▶ [Data excerpts]
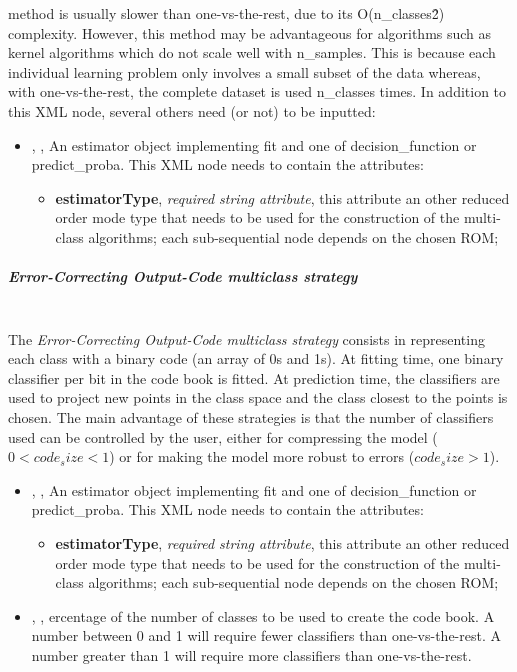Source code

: method is usually slower than one-vs-the-rest, due to its O(n\_classes\^2)
complexity.
%
However, this method may be advantageous for algorithms such as kernel
algorithms which do not scale well with n\_samples.
%
This is because each individual learning problem only involves a small subset of
the data whereas, with one-vs-the-rest, the complete dataset is used n\_classes
times.
%
%
In addition to this XML node, several others need (or not) to be inputted:
\begin{itemize}
  \item {}, ,
  An estimator object implementing fit and one of decision\_function or
  predict\_proba.
  This XML node needs to contain the attributes:
  \vspace{-5mm}
  \begin{itemize}
    \itemsep0em
    \item \textbf{estimatorType}, \textit{required string attribute}, this
    attribute an other reduced order mode type that needs to be used for the
    construction of the multi-class algorithms; each sub-sequential node depends
    on the chosen ROM;
  \end{itemize}
\end{itemize}
\subparagraph{Error-Correcting Output-Code multiclass strategy}
\mbox{}
\\The \textit{Error-Correcting Output-Code multiclass strategy} consists in
representing each class with a binary code (an array of 0s and 1s).
%
At fitting time, one binary classifier per bit in the code book is fitted.
%
At prediction time, the classifiers are used to project new points in the class
space and the class closest to the points is chosen.
%
The main advantage of these strategies is that the number of classifiers used
can be controlled by the user, either for compressing the model ($0 < code_size
< 1$) or for making the model more robust to errors ($code_size > 1$).
%
\begin{itemize}
  \item {}, ,
  An estimator object implementing fit and one of decision\_function or
  predict\_proba.
  This XML node needs to contain the attributes:
  \vspace{-5mm}
\begin{itemize}
    \itemsep0em
    \item \textbf{estimatorType}, \textit{required string attribute}, this
    attribute an other reduced order mode type that needs to be used for the
    construction of the multi-class algorithms; each sub-sequential node depends
    on the chosen ROM;
\end{itemize}
  \item {}, ,
  ercentage of the number of classes to be used to create the code book.
  A number between 0 and 1 will require fewer classifiers than one-vs-the-rest.
  A number greater than 1 will require more classifiers than one-vs-the-rest.
\end{itemize}
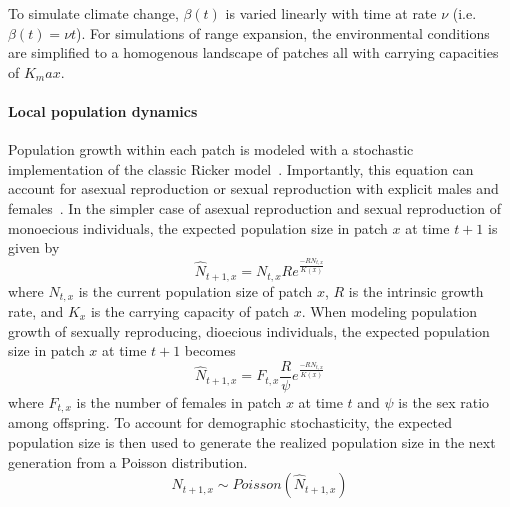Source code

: \documentclass[11pt]{article}
\begin{document}
 To simulate climate change, $\beta(t)$ is varied linearly with time at rate $\nu$ (i.e. $\beta(t)=\nu t$). For simulations of range expansion, the environmental conditions are simplified to a homogenous landscape of patches all with carrying capacities of $K_max$. 

\paragraph{Local population dynamics}
Population growth within each patch is modeled with a stochastic implementation of the classic Ricker model~\citep{ricker1954stock, melbourne2008extinction}. Importantly, this equation can account for asexual reproduction or sexual reproduction with explicit males and females~\citep{melbourne2008extinction}. In the simpler case of asexual reproduction and sexual reproduction of monoecious individuals, the expected population size in patch $x$ at time $t+1$ is given by
\begin{equation}
\hat{N}_{t+1,x}=N_{t,x}Re^{\frac{-RN_{t,x}}{K(x)}}
\end{equation}
where $N_{t,x}$ is the current population size of patch $x$, $R$ is the intrinsic growth rate, and $K_{x}$ is the carrying capacity of patch $x$. When modeling population growth of sexually reproducing, dioecious individuals, the expected population size in patch $x$ at time $t+1$ becomes
\begin{equation}
\hat{N}_{t+1,x}=F_{t,x}\frac{R}{\psi}e^{\frac{-RN_{t,x}}{K(x)}}
\end{equation}
where $F_{t,x}$ is the number of females in patch $x$ at time $t$ and $\psi$ is the sex ratio among offspring. To account for demographic stochasticity, the expected population size is then used to generate the realized population size in the next generation from a Poisson distribution.
\begin{equation}
N_{t+1,x}\sim Poisson(\hat{N}_{t+1,x})
\end{equation}
\end{document}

▶ [Work to be completed] For every line above that includes the string "rest", copy the line.

▶ [Answer]
: method is usually slower than one-vs-the-rest, due to its O(n\_classes\^2)
the data whereas, with one-vs-the-rest, the complete dataset is used n\_classes
  A number between 0 and 1 will require fewer classifiers than one-vs-the-rest.
  A number greater than 1 will require more classifiers than one-vs-the-rest.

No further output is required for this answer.